Considérant en droit:

1.

Le recours a été déposé dans les termes et délai légaux. Les destinataires d'une décision possèdent manifestement un intérêt à se plaindre des effets de l'acte à leur égard (RJN 2005, p. 209), de sorte que l'opposant a qualité pour recourir.

2.

2.1.

Il convient à présent de déterminer si le recourant a qualité pour former opposition au projet litigieux.

2.2.

Tout projet de construction ou d'installation doit être mis à l'enquête publique, de façon à permettre aux intéressés de faire opposition (art. 34, al. 1 de la loi sur les constructions [LConstr.], du 25 mars 1996). Doivent être considérés comme intéressés toute personne, corporation et établissement de droit public ou commune touchés par la décision et ayant un intérêt digne de protection à ce qu'elle soit annulée ou modifiée (art. 32, let. a LPJA).

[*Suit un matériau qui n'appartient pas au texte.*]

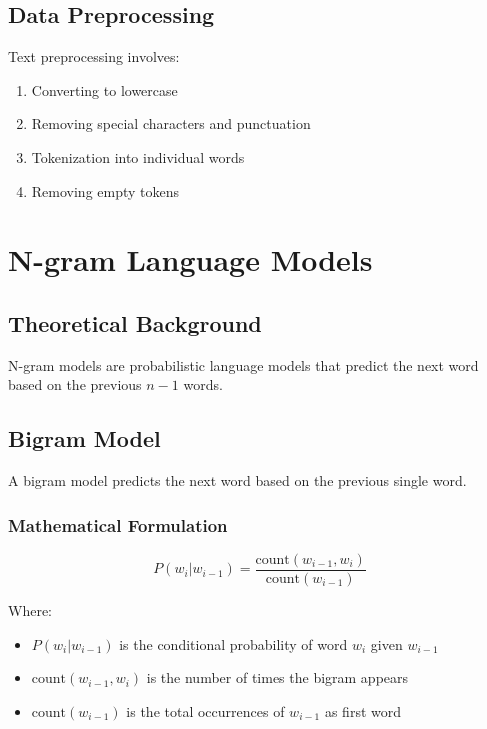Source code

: \documentclass[12pt,a4paper]{report}
\begin{document}
\section{Data Preprocessing}

Text preprocessing involves:
\begin{enumerate}
    \item Converting to lowercase
    \item Removing special characters and punctuation
    \item Tokenization into individual words
    \item Removing empty tokens
\end{enumerate}

\newpage

\chapter{N-gram Language Models}

\section{Theoretical Background}

N-gram models are probabilistic language models that predict the next word based on the previous $n-1$ words.

\section{Bigram Model}

A bigram model predicts the next word based on the previous single word.

\subsection{Mathematical Formulation}

\begin{equation}
P(w_i | w_{i-1}) = \frac{\text{count}(w_{i-1}, w_i)}{\text{count}(w_{i-1})}
\end{equation}

Where:
\begin{itemize}
    \item $P(w_i | w_{i-1})$ is the conditional probability of word $w_i$ given $w_{i-1}$
    \item $\text{count}(w_{i-1}, w_i)$ is the number of times the bigram appears
    \item $\text{count}(w_{i-1})$ is the total occurrences of $w_{i-1}$ as first word
\end{itemize}
\end{document}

Cet intérêt peut être de nature juridique ou factuelle; il n'a pas besoin de correspondre à l'intérêt protégé par les normes dont la violation est invoquée. Celui qui s'en prévaut doit néanmoins être touché plus que quiconque et se trouver avec l'objet du litige dans une relation spéciale, étroite et digne d'être prise en considération. L'intérêt est digne de protection quand l'admission du recours, respectivement de l'opposition, permettrait de supprimer un désavantage de nature économique, matérielle ou idéale (RJN 2007 p. 286 et les nombreuses références jurisprudentielles citées).

2.3.

Lorsqu'il a formé opposition le 8 avril 2010, le recourant a indiqué son nom propre et son adresse privée, tant sur le courrier lui-même qu'au dos de l'enveloppe d'expédition. Cette opposition, succincte, ne faisait nulle allusion à sa société ni à son commerce, puisqu'elle se limitait à évoquer l'esthétique du centre ville et le confort des passants lors d'intempéries. Lorsqu'il a en quelque sorte complété son opposition le 20 août 2010, le recourant, tout en signant en son nom propre, n'a pas mentionné son adresse privée et a expédié son courrier avec une enveloppe à l'enseigne de son commerce, auquel il s'est référé à plusieurs reprises dans son courrier.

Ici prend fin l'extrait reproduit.